#### Pictures paired with source code
-- Opening Marker --

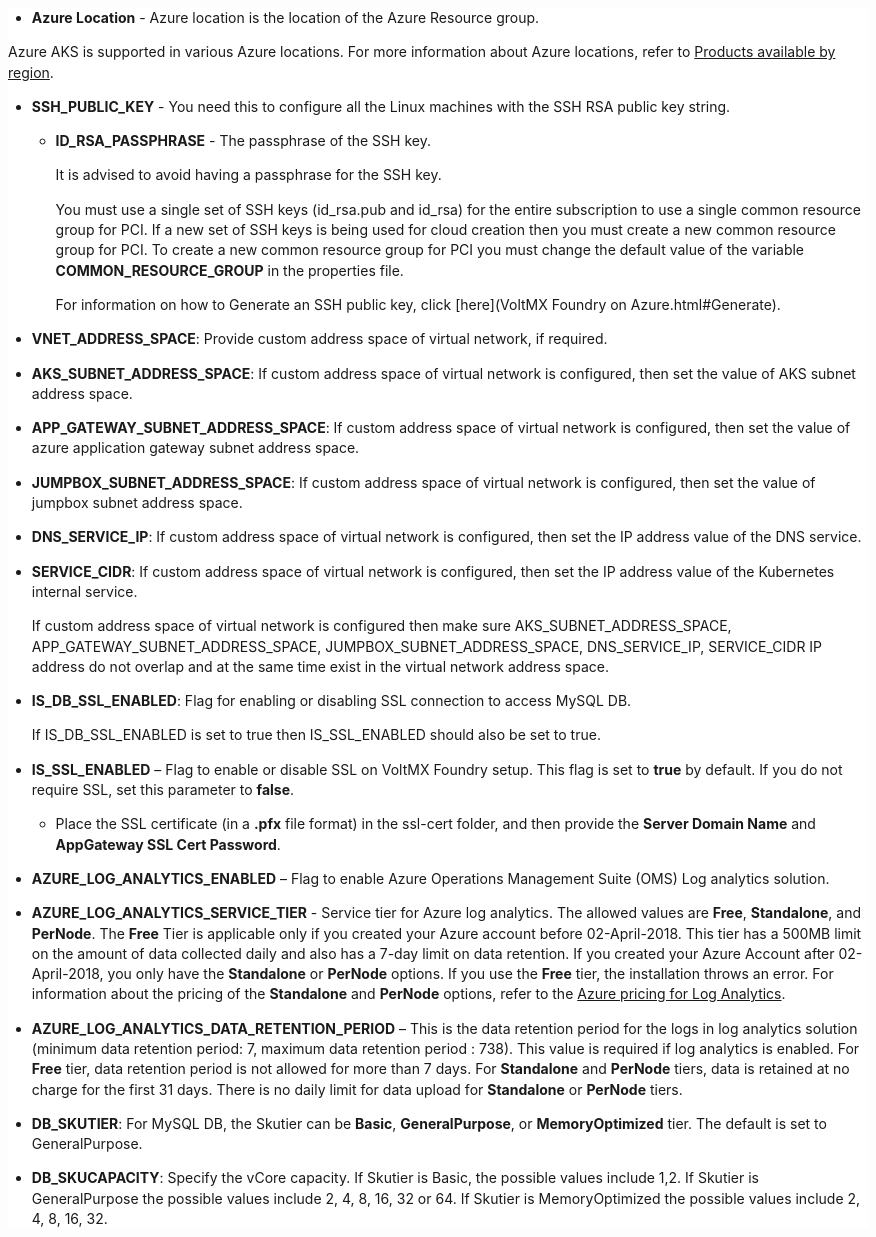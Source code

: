     

*   **Azure Location** - Azure location is the location of the Azure Resource group.

Azure AKS is supported in various Azure locations. For more information about Azure locations, refer to [Products available by region](https://azure.microsoft.com/en-gb/global-infrastructure/services?products=kubernetes-service&regions=all).

*   **SSH\_PUBLIC\_KEY** - You need this to configure all the Linux machines with the SSH RSA public key string.
    *   **ID\_RSA\_PASSPHRASE** - The passphrase of the SSH key.
        
        It is advised to avoid having a passphrase for the SSH key.
        
        You must use a single set of SSH keys (id\_rsa.pub and id\_rsa) for the entire subscription to use a single common resource group for PCI. If a new set of SSH keys is being used for cloud creation then you must create a new common resource group for PCI. To create a new common resource group for PCI you must change the default value of the variable **COMMON\_RESOURCE\_GROUP** in the properties file.
        
        For information on how to Generate an SSH public key, click [here](VoltMX Foundry on Azure.html#Generate).
        
*   **VNET\_ADDRESS\_SPACE**: Provide custom address space of virtual network, if required.
*   **AKS\_SUBNET\_ADDRESS\_SPACE**: If custom address space of virtual network is configured, then set the value of AKS subnet address space.
*   **APP\_GATEWAY\_SUBNET\_ADDRESS\_SPACE**: If custom address space of virtual network is configured, then set the value of azure application gateway subnet address space.
*   **JUMPBOX\_SUBNET\_ADDRESS\_SPACE**: If custom address space of virtual network is configured, then set the value of jumpbox subnet address space.
*   **DNS\_SERVICE\_IP**: If custom address space of virtual network is configured, then set the IP address value of the DNS service.
*   **SERVICE\_CIDR**: If custom address space of virtual network is configured, then set the IP address value of the Kubernetes internal service.
    
    If custom address space of virtual network is configured then make sure AKS\_SUBNET\_ADDRESS\_SPACE, APP\_GATEWAY\_SUBNET\_ADDRESS\_SPACE, JUMPBOX\_SUBNET\_ADDRESS\_SPACE, DNS\_SERVICE\_IP, SERVICE\_CIDR IP address do not overlap and at the same time exist in the virtual network address space.
    
*   **IS\_DB\_SSL\_ENABLED**: Flag for enabling or disabling SSL connection to access MySQL DB.
    
    If IS\_DB\_SSL\_ENABLED is set to true then IS\_SSL\_ENABLED should also be set to true.
    
*   **IS\_SSL\_ENABLED** – Flag to enable or disable SSL on VoltMX Foundry setup. This flag is set to **true** by default. If you do not require SSL, set this parameter to **false**.
    *   Place the SSL certificate (in a **.pfx** file format) in the ssl-cert folder, and then provide the **Server Domain Name** and **AppGateway SSL Cert Password**.
*   **AZURE\_LOG\_ANALYTICS\_ENABLED** – Flag to enable Azure Operations Management Suite (OMS) Log analytics solution.
*   **AZURE\_LOG\_ANALYTICS\_SERVICE\_TIER** - Service tier for Azure log analytics. The allowed values are **Free**, **Standalone**, and **PerNode**. The **Free** Tier is applicable only if you created your Azure account before 02-April-2018. This tier has a 500MB limit on the amount of data collected daily and also has a 7-day limit on data retention. If you created your Azure Account after 02-April-2018, you only have the **Standalone** or **PerNode** options. If you use the **Free** tier, the installation throws an error. For information about the pricing of the **Standalone** and **PerNode** options, refer to the [Azure pricing for Log Analytics](https://azure.microsoft.com/en-in/pricing/details/log-analytics/).
*   **AZURE\_LOG\_ANALYTICS\_DATA\_RETENTION\_PERIOD** – This is the data retention period for the logs in log analytics solution (minimum data retention period: 7, maximum data retention period : 738). This value is required if log analytics is enabled. For **Free** tier, data retention period is not allowed for more than 7 days. For **Standalone** and **PerNode** tiers, data is retained at no charge for the first 31 days. There is no daily limit for data upload for **Standalone** or **PerNode** tiers.
*   **DB\_SKUTIER**: For MySQL DB, the Skutier can be **Basic**, **GeneralPurpose**, or **MemoryOptimized** tier. The default is set to GeneralPurpose.
*   **DB\_SKUCAPACITY**: Specify the vCore capacity. If Skutier is Basic, the possible values include 1,2. If Skutier is GeneralPurpose the possible values include 2, 4, 8, 16, 32 or 64. If Skutier is MemoryOptimized the possible values include 2, 4, 8, 16, 32.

-- Closing Marker --

#### Work required
Of the entries above, transcribe exactly those lines that fall between the line containing "public key string." and the line containing "You must use", together with those two lines.

#### Output for this exercise
*   **SSH\_PUBLIC\_KEY** - You need this to configure all the Linux machines with the SSH RSA public key string.
    *   **ID\_RSA\_PASSPHRASE** - The passphrase of the SSH key.
        
        It is advised to avoid having a passphrase for the SSH key.
        
        You must use a single set of SSH keys (id\_rsa.pub and id\_rsa) for the entire subscription to use a single common resource group for PCI. If a new set of SSH keys is being used for cloud creation then you must create a new common resource group for PCI. To create a new common resource group for PCI you must change the default value of the variable **COMMON\_RESOURCE\_GROUP** in the properties file.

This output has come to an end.